L'Alternativa Activities

Seminar on the work of visionary Senegalese
filmmaker Djibril Diop Mambéty

Touki Bouki

Djibril Diop Mambéty (1945-1998) is one of the most personal directors from Senegal, and is now a key figure for many African directors channelling their continent’s expressive force.

We are organising this seminar to open filmgoers’ eyes to Mambéty’s life and work. We shall explore his positions and the content of his films, and examine how he freed himself from the usual narrative codes. We shall also look at the context for creating and producing films in Senegal that he both formed part of and distanced himself from.

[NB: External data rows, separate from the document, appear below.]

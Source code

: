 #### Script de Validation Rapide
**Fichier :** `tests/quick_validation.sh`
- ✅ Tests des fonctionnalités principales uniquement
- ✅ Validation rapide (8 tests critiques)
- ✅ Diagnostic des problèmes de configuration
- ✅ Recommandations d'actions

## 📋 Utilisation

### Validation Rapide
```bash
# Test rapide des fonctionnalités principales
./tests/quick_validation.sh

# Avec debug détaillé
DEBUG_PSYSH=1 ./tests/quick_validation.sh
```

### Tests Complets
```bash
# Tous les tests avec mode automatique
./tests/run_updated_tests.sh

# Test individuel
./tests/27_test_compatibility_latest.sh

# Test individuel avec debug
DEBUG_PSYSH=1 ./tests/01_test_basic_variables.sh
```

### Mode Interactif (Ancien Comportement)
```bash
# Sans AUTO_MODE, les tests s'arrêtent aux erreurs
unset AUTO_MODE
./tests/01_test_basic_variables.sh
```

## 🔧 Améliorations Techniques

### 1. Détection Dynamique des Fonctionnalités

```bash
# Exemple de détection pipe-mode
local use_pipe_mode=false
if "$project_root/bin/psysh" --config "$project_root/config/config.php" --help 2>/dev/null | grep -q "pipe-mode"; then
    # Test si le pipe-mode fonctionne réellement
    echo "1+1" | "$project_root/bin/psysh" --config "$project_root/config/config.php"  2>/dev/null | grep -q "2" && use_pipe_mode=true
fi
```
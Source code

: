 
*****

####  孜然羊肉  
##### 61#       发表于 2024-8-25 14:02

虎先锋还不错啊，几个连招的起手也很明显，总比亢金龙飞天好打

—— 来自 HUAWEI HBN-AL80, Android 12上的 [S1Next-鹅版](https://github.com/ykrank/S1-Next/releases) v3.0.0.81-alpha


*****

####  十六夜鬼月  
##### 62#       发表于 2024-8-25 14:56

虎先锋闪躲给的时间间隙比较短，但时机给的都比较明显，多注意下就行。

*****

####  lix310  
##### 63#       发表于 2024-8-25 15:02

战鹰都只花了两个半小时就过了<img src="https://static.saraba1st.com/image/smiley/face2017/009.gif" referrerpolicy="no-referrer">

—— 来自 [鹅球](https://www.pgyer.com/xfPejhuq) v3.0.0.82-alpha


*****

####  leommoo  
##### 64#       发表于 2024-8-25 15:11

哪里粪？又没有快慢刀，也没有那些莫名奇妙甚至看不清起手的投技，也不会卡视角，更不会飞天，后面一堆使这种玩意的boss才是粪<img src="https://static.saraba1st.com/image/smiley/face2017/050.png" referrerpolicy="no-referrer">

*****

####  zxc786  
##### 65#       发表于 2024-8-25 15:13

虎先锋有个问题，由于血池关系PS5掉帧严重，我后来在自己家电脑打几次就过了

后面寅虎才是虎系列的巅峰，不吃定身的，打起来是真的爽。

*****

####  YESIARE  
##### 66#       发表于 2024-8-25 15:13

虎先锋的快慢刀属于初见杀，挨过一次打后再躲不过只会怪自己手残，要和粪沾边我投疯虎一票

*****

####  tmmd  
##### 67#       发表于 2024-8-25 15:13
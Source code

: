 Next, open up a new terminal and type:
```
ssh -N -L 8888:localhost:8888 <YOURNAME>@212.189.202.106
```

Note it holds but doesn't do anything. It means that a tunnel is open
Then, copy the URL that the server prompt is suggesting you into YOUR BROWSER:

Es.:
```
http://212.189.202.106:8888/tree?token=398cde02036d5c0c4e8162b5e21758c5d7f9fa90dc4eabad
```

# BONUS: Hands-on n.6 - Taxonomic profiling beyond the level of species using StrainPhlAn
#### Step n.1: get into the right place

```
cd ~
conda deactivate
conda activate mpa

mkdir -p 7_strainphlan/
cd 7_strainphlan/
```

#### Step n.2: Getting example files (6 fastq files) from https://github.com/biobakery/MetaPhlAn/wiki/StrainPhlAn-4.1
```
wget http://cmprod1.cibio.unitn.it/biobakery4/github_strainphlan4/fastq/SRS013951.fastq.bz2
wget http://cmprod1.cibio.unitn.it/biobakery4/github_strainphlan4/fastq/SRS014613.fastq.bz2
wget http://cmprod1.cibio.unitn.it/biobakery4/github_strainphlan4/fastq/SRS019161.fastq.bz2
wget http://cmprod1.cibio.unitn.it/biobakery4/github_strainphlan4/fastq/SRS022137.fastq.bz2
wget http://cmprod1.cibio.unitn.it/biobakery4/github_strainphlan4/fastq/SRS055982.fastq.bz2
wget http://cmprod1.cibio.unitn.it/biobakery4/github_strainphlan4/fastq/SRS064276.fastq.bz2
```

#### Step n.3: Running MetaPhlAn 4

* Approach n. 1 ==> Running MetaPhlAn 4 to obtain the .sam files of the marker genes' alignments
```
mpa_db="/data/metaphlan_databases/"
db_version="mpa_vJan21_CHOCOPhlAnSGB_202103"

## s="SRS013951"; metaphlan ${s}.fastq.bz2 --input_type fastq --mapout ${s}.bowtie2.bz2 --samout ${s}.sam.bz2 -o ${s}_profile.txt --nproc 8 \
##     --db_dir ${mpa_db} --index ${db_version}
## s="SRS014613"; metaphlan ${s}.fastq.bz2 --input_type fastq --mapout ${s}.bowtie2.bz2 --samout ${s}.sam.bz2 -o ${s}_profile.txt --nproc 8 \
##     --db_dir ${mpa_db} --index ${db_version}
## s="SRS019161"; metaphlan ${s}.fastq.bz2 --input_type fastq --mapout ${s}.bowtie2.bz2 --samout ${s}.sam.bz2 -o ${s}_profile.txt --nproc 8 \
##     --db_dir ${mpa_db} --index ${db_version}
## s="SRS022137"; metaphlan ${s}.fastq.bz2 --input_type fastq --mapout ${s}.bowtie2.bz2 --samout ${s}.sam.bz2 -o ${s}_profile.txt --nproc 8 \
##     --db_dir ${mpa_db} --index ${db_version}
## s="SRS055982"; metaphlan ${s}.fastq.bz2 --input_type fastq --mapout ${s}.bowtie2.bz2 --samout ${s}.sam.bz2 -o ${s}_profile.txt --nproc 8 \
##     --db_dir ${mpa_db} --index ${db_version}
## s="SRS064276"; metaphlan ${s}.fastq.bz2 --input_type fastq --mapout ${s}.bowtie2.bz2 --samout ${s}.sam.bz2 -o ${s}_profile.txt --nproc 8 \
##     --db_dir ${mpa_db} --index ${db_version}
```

The baton has now been picked up by Mambéty’s niece, Mati Diop, whose most recent film showed her to be a committed artist in her own right. By exploring these two filmmakers we aim to shed some light on the evolution of Senegalese cinema and its links to up-and-coming forms of audiovisual production in Africa.

Michel Amarger
Film critic

Biography

Djibril Diop Mambéty (Senegal, 1945 – France, 1998) was an exceptional African filmmaker—the only one of his generation to forge a personal, radical and committed style. Despite only making a handful of films, he won international acclaim for his bold experiments with filmmaking techniques, his original mise-en-scène and his highly unconventional narrative style for exploring African realities.

Filmography

  1. 1969 Contras'city
  2. 1970 Badou Boy
  3. 1973 Touki Bouki
  4. 1979 Diabugu
  5. 1989 Parlons grand-mère
  6. 1992 Hyènes
  7. 1994 Le Franc
  8. 1998 La Petite Vendeuse de Soleil

Mati Diop (Paris, 1982) is a filmmaker and actor. She has made several shorts, including Atlantiques and Big in Vietnam, which both won the Tiger Award at Rotterdam Film Festival. She made her acting debut in Claire Denis’s 35 rhums and in 2013 she starred in Antonio Campos’s Simon Killer. She is also Djibril Diop Mambéty’s niece and in 2013 she made Mille soleils, a contemporary dialogue with Touki Bouki.

  1. 2009 Atlantiques
  2. 2011 Big in Vietnam
  3. 2012 Snow Canon
  4. 2013 Mille Soleils

In bold, films screened at l’Alternativa 2014

Seminar given by

Michel Amarger (Montpellier, 1957) directs documentary and popular science films. He also works as a journalist for Radio France Internationale. A specialist in film and audiovisual media, he writes for cultural magazines and film reviews such as Écrans d’Afrique and Écrans Nord-Sud. He has published work on Djibril Diop Mambéty and Cilia Sawadogo and helped manage film promotion associations, including Racines Noires. He set up Afrimages in 2004 and works closely with the Africiné film critique network.

Information

Thursday 18 November @ French Institute in Barcelona
Time: 8.30 pm
Free admission. Places are limited
Simultaneous interpretation available: French - Catalan

This activity ties in with the parallel section Djibril Diop Mambéty / Mati Diop.